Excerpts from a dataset
════════════════

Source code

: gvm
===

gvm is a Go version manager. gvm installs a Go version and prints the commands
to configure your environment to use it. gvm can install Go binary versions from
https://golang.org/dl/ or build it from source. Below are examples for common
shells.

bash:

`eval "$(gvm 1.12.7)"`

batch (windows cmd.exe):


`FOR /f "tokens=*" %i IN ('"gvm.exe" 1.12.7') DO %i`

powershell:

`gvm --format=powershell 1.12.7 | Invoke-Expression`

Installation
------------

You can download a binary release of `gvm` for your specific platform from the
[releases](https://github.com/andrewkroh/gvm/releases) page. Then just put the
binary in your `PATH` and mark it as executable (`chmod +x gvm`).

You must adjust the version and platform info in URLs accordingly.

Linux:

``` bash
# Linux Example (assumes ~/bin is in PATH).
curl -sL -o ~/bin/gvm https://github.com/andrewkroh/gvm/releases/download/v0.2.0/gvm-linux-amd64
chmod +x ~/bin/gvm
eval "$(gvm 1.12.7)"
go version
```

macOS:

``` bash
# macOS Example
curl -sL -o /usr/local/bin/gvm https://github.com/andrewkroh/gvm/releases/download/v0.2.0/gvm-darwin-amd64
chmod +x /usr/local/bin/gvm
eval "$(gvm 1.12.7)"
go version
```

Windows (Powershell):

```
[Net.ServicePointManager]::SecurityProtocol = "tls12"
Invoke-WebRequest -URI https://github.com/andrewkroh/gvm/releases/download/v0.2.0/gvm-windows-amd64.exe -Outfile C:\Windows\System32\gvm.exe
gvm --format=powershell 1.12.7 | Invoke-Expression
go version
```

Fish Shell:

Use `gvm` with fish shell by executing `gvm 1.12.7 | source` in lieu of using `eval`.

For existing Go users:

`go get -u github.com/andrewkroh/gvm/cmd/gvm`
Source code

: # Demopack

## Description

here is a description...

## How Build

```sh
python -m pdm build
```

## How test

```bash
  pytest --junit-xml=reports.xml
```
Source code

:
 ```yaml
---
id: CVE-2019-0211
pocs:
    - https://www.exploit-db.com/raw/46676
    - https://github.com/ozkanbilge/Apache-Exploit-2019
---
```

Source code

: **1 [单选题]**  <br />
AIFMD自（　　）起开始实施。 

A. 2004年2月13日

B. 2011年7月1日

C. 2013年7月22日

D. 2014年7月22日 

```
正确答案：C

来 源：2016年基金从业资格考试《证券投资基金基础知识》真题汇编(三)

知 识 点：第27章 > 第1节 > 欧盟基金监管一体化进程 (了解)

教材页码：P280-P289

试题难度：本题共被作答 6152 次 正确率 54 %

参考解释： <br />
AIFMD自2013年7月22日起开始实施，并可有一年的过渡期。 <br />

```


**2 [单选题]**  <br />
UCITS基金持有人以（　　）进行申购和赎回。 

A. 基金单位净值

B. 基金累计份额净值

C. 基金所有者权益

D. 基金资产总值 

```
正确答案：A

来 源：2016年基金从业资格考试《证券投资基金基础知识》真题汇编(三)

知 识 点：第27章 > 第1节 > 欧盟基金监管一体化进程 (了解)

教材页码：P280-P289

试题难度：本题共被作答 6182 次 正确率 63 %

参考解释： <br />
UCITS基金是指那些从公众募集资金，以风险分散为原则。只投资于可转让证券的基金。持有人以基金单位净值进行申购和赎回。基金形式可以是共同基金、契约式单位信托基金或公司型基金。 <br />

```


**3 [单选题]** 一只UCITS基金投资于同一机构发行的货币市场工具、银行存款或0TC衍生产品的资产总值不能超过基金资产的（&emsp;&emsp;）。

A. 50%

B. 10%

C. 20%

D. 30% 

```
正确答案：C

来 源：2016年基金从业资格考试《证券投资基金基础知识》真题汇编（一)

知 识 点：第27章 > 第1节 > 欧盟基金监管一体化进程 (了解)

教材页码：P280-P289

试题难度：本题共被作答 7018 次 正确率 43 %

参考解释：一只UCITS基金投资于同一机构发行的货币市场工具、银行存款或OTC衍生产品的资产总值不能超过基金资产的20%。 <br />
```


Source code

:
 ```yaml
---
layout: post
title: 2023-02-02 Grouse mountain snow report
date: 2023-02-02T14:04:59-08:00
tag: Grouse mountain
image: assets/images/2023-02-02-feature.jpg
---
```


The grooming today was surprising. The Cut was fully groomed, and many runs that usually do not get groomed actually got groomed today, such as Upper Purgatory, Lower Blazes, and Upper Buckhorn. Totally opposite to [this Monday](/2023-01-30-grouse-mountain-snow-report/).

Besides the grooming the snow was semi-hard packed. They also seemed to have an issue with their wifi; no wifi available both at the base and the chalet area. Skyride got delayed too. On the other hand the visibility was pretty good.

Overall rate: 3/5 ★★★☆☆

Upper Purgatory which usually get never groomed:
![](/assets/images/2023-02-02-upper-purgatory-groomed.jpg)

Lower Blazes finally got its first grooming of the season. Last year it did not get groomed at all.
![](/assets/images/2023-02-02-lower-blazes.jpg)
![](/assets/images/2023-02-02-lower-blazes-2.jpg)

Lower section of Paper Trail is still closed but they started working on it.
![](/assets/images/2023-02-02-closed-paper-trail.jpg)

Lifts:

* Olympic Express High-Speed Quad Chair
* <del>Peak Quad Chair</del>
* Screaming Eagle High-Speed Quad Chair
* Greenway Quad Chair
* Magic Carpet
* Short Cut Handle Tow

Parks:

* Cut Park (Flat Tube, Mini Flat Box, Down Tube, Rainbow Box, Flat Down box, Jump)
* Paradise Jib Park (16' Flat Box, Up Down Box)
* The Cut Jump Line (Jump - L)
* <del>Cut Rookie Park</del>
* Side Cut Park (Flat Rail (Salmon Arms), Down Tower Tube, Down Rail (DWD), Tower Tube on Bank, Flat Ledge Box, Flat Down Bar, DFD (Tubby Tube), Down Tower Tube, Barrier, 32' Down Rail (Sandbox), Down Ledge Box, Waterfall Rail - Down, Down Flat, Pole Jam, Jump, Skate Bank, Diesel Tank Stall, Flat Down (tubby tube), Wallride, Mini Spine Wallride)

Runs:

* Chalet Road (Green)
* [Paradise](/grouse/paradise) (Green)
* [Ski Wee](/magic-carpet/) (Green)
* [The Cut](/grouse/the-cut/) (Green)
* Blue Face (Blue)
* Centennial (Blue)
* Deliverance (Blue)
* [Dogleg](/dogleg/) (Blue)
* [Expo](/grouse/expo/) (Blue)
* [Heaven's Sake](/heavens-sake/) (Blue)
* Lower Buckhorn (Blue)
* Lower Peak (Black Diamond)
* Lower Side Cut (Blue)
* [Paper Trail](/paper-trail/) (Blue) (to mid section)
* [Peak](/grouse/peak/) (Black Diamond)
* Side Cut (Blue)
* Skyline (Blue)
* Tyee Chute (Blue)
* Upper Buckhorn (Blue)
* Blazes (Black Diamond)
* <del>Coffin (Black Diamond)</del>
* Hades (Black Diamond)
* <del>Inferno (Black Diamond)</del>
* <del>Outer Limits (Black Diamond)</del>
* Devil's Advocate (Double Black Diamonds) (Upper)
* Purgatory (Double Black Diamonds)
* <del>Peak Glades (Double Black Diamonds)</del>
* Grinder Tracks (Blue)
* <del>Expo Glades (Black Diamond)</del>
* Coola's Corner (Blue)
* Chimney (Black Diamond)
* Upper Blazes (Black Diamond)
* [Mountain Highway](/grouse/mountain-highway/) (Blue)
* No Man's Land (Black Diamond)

════════════════

Please count the lines in the records that hold the string "with", and give the number alone.

2